There have been a series of news about Kindle. First, last week, Kindle announced that the sales of e-books exceeded that of hard copy books. Second, yesterday, Amazon announced that Stieg Larsson, the late Swedish author who wrote the trilogy of "The Girl with Dragon Tattoo," "The Girl Who Played with Fire," and "The Girl Who Kicked the Hornet's Nest," became the first author to sell more than one million e-books through Kindle. Third, Newsweek had a column, entitled "Why the iPad hasn't killed Kindle."

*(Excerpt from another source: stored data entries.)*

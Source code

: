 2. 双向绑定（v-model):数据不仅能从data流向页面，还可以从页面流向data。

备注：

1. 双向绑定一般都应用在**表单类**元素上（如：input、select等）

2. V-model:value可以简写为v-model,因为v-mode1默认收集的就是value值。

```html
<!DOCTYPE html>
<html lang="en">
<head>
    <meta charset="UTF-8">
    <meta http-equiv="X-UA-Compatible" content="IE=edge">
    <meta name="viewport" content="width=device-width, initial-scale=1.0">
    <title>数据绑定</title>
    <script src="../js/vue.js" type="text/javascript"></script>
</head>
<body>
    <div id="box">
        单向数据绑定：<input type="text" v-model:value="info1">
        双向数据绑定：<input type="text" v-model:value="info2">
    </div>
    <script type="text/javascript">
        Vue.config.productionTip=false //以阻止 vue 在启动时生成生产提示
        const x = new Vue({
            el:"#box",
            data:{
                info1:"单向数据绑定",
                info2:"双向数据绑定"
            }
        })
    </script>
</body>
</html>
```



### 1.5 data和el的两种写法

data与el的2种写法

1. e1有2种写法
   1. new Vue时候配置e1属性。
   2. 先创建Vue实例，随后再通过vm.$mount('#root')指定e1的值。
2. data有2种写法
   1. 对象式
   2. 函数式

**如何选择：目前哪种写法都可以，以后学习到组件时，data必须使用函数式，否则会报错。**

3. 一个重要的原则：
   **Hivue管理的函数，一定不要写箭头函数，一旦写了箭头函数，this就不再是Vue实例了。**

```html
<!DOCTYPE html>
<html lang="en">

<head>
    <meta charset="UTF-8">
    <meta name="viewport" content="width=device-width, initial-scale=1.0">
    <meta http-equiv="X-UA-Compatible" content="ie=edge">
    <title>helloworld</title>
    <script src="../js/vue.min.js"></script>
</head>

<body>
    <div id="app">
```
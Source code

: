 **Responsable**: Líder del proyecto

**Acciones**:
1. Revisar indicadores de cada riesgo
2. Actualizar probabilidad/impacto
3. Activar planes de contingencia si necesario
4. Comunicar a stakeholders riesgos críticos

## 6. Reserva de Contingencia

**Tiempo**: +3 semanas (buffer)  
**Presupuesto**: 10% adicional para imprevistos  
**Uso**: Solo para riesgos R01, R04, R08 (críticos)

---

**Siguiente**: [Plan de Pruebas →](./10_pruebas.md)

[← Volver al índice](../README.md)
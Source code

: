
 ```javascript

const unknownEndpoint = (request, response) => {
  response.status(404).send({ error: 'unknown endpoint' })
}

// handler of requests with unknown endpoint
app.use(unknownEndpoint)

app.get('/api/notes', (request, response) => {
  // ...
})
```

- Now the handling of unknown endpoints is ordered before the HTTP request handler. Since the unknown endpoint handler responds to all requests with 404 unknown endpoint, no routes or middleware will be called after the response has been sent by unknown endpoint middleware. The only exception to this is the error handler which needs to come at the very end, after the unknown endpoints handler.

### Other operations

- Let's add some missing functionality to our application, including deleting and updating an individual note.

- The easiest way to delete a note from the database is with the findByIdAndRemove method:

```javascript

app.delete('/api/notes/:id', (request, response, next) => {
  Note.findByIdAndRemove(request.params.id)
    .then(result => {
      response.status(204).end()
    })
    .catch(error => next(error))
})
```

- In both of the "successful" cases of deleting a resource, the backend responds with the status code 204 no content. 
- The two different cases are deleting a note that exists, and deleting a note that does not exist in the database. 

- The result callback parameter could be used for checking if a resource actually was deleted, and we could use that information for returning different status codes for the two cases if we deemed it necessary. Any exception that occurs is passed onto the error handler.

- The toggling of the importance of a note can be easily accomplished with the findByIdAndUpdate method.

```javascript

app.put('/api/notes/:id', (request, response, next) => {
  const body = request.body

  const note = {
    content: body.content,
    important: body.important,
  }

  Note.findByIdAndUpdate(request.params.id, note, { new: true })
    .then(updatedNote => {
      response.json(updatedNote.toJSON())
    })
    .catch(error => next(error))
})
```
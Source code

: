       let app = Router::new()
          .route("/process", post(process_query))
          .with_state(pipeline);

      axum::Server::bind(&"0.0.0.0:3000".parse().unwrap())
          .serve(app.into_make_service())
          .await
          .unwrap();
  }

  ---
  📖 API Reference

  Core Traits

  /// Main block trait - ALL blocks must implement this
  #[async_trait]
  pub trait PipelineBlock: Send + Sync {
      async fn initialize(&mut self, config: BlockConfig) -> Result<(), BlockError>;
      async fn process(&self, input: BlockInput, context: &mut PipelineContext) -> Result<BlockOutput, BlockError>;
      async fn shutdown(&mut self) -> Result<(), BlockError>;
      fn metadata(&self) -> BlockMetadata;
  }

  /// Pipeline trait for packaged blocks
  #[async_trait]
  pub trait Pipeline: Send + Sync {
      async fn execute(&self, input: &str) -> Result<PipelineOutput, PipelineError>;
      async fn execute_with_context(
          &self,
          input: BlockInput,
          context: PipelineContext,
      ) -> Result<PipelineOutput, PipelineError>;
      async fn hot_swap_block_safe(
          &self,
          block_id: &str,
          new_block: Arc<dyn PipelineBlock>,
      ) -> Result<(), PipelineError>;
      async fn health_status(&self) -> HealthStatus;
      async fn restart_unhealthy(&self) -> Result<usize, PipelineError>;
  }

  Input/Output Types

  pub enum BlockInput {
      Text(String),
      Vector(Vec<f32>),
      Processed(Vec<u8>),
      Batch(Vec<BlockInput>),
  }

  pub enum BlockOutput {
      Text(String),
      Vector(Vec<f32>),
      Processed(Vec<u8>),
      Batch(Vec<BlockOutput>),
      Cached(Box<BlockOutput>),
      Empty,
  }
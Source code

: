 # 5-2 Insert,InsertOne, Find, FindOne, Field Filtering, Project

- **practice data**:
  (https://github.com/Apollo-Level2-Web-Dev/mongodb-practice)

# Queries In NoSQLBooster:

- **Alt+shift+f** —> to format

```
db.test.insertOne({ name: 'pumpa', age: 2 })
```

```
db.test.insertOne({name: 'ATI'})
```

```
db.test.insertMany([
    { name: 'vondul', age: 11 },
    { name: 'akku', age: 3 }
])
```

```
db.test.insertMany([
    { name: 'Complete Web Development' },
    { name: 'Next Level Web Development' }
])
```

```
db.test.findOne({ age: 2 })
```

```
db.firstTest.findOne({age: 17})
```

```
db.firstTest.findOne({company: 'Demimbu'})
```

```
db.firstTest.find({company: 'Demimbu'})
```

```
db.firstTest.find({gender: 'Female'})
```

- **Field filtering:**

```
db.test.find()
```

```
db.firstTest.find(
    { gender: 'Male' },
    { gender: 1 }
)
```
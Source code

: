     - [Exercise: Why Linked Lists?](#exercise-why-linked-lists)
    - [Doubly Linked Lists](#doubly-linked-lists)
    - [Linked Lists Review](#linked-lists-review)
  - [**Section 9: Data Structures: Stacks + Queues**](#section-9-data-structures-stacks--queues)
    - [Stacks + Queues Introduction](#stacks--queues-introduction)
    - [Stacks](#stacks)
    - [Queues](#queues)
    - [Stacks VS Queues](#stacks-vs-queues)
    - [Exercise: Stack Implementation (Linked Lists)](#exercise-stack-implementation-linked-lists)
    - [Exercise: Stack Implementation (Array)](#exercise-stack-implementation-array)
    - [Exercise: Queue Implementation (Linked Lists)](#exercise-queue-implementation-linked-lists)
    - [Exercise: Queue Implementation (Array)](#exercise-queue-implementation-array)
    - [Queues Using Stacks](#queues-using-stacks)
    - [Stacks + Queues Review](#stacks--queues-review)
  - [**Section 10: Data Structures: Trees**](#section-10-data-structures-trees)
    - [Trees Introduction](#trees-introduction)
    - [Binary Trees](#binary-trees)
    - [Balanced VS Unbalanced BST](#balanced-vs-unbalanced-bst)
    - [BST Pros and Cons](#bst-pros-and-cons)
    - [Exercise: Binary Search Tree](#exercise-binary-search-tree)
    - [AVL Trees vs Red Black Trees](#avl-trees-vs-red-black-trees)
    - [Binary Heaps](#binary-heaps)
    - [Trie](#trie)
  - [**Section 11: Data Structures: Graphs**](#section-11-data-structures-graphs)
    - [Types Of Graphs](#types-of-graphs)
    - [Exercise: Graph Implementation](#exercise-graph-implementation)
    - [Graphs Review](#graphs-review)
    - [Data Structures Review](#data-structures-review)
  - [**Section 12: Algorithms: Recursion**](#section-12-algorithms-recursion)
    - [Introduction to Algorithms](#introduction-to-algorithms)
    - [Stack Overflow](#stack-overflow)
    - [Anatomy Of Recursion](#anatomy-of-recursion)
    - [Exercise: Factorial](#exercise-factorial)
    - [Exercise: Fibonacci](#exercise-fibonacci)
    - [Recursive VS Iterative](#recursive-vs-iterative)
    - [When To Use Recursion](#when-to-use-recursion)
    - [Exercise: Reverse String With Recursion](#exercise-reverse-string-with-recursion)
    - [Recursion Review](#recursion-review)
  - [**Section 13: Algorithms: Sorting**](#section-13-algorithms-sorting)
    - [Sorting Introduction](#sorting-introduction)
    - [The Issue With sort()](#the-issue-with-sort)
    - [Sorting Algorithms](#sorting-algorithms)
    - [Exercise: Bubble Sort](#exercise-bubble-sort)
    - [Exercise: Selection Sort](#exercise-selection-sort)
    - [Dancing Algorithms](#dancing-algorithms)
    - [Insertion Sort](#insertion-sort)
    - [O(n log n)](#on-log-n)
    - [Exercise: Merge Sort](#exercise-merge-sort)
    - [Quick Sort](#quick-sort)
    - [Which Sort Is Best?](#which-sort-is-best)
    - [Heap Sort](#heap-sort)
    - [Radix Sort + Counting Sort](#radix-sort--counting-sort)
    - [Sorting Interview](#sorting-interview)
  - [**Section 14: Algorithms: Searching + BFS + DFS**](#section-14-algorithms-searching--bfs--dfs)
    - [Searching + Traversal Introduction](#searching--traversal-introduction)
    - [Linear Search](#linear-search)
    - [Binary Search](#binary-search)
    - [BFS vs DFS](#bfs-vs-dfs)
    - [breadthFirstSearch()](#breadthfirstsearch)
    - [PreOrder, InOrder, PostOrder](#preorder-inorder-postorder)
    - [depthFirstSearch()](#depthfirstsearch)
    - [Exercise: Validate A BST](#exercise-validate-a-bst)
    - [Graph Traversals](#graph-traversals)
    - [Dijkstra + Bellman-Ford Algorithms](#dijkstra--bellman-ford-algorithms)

According to the article, Amazon has managed to sell about 3 million Kindle so far since its introduction in November 2007. On the other hand, Apple sold 3.3 million iPad in 3 months. Hmm. This looks like a pretty ugly game for Amazon. Sure. Amazon is surging the sales of ebooks. But, remember, iPad has Kindle app. In fact, buying an iPad did not stopped me from buying ebooks from Amazon. I've bought only two books on iBooks. But, I've bought over 10 books from Amazon and carry more than 30 books through Kindle app on my iPad. Before we conclude that Kindle as a hardware device is surviving, we need to look at the data on how many ebooks were sent to Kindle and how many to iPad. My guess is that a lot of those ebooks were sent to those 3.3 million iPads as much as they were sent to 3 million Kindles.
The real story behind this is decoupling of what used to be known as book into hardware, network, software and contents. Both Apple and Amazon seem to benefit from this decoupling.